Kinda scary saying we grew up watching those shows and they are all passing away in their 80's


----------



## Fire44 (Mar 6, 2005)

Cindy was closer to my age!!!

Get Smart is one of my all time favorites!!

Max, you will be missed!!

We all can go into the "Cone of Silence" for a moment of silence.

Gary


----------



## BigBadBrain (Aug 26, 2004)

End of an era - I think of Maxwell Smart every morning as I go into work.

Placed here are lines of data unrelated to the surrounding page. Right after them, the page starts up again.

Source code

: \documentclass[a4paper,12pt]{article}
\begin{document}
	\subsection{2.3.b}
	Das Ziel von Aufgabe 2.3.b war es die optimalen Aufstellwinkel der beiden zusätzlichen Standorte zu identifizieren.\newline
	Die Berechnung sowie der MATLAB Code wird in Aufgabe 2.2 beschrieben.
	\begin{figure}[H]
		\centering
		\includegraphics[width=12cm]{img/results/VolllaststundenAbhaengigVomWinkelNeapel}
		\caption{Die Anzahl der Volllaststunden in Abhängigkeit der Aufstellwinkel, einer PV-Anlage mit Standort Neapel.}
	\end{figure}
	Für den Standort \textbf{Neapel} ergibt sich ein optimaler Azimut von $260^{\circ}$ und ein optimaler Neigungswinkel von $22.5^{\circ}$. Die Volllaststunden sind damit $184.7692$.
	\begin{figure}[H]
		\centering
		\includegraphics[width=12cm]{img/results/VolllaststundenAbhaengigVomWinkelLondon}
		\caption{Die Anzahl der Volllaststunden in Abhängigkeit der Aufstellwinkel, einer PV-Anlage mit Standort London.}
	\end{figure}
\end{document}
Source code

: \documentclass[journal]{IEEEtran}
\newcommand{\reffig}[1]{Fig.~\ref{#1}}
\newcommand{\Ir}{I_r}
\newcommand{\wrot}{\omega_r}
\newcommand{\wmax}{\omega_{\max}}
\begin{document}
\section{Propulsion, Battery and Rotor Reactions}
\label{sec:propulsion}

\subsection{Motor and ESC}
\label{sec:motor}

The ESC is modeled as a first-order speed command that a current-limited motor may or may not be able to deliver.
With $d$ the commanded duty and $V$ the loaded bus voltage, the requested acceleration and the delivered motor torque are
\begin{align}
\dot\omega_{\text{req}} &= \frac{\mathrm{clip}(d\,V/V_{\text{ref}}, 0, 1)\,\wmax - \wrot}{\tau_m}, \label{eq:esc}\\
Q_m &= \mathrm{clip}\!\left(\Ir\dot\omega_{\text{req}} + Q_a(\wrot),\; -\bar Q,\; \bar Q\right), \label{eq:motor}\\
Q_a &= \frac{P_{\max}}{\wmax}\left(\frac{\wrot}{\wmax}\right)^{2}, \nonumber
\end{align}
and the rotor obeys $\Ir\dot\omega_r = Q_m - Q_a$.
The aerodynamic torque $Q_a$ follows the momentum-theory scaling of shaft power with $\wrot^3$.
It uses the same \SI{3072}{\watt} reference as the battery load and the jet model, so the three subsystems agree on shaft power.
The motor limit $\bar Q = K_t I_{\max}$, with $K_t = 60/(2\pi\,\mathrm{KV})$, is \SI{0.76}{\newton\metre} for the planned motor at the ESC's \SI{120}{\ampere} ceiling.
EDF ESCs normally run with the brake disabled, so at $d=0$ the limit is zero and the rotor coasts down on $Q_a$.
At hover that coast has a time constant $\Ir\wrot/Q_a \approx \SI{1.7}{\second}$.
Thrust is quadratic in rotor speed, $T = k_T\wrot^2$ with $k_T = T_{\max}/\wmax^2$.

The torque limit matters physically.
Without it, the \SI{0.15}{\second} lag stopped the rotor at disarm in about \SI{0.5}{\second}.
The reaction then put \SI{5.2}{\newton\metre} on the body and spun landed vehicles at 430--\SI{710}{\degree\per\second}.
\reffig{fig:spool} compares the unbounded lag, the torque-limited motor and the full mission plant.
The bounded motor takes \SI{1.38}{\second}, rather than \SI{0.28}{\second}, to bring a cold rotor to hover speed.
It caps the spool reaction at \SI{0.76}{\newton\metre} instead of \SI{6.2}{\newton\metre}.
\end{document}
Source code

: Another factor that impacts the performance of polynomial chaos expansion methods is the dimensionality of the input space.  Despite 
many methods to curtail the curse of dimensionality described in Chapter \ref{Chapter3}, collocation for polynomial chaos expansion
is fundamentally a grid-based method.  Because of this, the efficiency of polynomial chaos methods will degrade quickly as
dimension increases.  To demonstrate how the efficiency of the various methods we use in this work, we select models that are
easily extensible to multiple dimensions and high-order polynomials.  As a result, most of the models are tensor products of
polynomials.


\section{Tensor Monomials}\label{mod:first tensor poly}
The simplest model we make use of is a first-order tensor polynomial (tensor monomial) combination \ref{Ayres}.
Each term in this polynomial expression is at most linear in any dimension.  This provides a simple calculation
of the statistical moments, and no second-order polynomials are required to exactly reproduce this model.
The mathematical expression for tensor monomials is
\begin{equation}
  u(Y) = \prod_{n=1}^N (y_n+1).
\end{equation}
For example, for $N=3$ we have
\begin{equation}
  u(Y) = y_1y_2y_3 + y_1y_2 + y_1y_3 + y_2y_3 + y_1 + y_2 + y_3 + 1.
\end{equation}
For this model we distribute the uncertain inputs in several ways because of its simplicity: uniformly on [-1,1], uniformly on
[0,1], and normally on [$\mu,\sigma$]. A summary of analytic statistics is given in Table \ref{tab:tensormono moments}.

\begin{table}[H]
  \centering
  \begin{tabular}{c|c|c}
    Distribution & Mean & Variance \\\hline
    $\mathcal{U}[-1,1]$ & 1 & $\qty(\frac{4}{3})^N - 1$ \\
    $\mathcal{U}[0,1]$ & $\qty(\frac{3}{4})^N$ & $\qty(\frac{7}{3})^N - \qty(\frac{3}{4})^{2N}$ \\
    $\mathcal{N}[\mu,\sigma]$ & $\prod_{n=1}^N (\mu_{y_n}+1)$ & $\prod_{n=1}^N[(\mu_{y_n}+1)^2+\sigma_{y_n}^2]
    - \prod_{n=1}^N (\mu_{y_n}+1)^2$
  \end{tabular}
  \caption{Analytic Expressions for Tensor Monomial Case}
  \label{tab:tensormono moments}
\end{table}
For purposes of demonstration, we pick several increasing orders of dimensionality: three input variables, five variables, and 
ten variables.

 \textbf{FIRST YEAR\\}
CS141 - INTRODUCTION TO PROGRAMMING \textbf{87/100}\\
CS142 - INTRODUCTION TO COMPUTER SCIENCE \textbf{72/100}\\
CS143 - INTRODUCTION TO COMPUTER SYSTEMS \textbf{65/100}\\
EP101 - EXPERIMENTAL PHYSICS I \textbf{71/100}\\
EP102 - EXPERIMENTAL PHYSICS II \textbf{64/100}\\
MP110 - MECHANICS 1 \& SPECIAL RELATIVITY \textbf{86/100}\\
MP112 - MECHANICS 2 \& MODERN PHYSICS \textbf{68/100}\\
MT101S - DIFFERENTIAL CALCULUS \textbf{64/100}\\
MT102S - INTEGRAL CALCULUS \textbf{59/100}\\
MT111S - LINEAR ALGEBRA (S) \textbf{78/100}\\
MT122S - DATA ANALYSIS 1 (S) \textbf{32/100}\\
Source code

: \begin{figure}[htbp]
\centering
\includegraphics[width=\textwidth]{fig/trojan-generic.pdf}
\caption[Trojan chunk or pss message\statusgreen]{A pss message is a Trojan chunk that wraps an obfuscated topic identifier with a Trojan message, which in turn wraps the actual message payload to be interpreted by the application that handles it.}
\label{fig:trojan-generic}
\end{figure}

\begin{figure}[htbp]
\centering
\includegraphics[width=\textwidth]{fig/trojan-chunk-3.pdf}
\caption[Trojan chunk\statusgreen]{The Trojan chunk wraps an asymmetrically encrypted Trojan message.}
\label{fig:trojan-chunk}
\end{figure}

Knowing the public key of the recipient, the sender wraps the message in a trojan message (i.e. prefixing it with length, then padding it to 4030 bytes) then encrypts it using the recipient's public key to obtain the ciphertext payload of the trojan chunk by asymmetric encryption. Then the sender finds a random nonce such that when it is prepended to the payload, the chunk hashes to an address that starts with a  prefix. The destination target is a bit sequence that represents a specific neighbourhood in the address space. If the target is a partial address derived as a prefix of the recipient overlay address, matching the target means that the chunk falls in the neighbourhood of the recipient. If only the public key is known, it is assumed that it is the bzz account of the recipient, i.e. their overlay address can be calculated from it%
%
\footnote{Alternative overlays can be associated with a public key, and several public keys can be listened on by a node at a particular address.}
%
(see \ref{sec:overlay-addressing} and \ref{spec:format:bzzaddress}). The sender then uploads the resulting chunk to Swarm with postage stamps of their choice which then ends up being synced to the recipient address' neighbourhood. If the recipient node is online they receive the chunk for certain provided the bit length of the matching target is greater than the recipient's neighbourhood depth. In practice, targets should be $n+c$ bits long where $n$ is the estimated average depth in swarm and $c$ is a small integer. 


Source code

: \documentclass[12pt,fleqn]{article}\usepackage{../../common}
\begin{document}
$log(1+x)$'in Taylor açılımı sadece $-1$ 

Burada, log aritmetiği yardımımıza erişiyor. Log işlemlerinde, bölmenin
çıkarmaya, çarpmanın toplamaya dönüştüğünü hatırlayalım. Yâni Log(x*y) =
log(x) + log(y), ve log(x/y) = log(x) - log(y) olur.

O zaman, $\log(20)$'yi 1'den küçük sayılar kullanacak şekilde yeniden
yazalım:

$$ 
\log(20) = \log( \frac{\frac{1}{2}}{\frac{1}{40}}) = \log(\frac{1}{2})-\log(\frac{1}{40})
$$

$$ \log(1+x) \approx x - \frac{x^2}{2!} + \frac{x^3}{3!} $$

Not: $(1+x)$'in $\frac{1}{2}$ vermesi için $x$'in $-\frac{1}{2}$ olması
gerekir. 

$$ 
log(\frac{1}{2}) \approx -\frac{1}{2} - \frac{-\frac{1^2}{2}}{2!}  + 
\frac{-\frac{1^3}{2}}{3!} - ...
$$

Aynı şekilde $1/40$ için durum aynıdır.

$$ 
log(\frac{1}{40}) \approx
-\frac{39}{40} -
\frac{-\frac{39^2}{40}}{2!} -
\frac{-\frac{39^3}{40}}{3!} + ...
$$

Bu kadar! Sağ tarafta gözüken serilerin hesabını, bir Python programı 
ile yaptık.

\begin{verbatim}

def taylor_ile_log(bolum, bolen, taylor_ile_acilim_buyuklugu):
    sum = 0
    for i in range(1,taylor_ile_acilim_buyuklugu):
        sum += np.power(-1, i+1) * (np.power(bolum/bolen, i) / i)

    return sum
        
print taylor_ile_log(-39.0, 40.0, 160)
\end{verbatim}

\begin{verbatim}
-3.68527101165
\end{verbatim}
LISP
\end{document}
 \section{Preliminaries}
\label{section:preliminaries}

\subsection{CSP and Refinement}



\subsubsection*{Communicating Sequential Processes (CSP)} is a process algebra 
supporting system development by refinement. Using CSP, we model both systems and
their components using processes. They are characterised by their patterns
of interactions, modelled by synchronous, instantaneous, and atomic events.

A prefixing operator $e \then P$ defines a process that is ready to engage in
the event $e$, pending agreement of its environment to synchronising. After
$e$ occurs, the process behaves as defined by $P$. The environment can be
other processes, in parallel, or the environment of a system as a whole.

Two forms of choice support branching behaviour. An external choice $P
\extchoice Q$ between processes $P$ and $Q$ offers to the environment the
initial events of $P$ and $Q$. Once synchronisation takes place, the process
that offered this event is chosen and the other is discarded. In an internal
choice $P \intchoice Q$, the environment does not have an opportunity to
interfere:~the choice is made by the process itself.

The final cone of silence has been lowered.


----------



## dougdogs (Jul 31, 2004)

I spent about three weeks in Germany at my company's headquarters this summer. At the plant I had to wear an ID badge which would cause doors to open automaticly as you approached the door. Everyday I felt like Agent 86, and had that silly theme song running through my head each time a door started to open.

RIP Don Adams

Also, for any "Little Rascals" fans, the guy who played "Butch" passed away this weekend


----------



## vdub (Jun 19, 2004)

I'm with tdvffjohn -- watched all the originals of those shows. Can't go back much further than that, tho, as we didn't have any tv signals until I was just about 10. Believe 1960 was when they finally got 2 stations to repeat a signal from Spokane to our little part of Idaho. The repeaters are still active and they have increased it to 5 stations -- wahoo!


----------



## Thor (Apr 7, 2004)

What ever happeded to 99







or Hermie?

Thor


----------



## drobe5150 (Jan 21, 2005)

R I P Don Adams aka Agent 86

and "Butch"

any chance we can ad an angel smiley









darrel


----------



## Moosegut (Sep 24, 2005)

PDX_Doug said:


> OK, First Gilligan dies. A major blow to humanity in it's own right!
> 
> 
> 
> ...


Ya know, I thought I liked you Doug, but you're making me feel old. We were camping this Summer at Lake George, NY (my favorite spot in the world), when in Wally-World I picked up a three epidode DVD of Flash Gordon. I woke up one morning to find my sons watching it. They thought it was the funniest thing when I told them it was high-tech in my day. Now, if you also remember Sky King (as I do), you're as old as my father was when I fist realized I was interacting with him on an adult level. Wait a minute! I'M AS OLD AS MY FATHER WAS!!! Ahhh!


----------



## Moosegut (Sep 24, 2005)

drobe5150 said:


> R I P Don Adams aka Agent 86
> 
> and "Butch"
> 
> ...


I was so in love with 99.









Scott


----------



## Moosegut (Sep 24, 2005)

outinfo952 said:


> If it is any consolation I think that grandpa munster is still kicking !!
> 
> GE
> [snapback]56222[/snapback]​


He is. He ran for mayor recently in some obscure town on the west coast or somewhere.

Scott


----------



## Moosegut (Sep 24, 2005)

tdvffjohn said:


> Reruns, I think I saw them as they came out.
> 
> I liked Jan better
> 
> ...


Yeah, Jan was the babe. And check me if I'm wrong Sparky, but you, like me, just hit the big five-oh recently. Better change your profile. Seems a lot of people in here are in thet 45 to 55 age bracket. It's the pits when I have to fill in age information on websites and I have to scroll down three pages of ages or years.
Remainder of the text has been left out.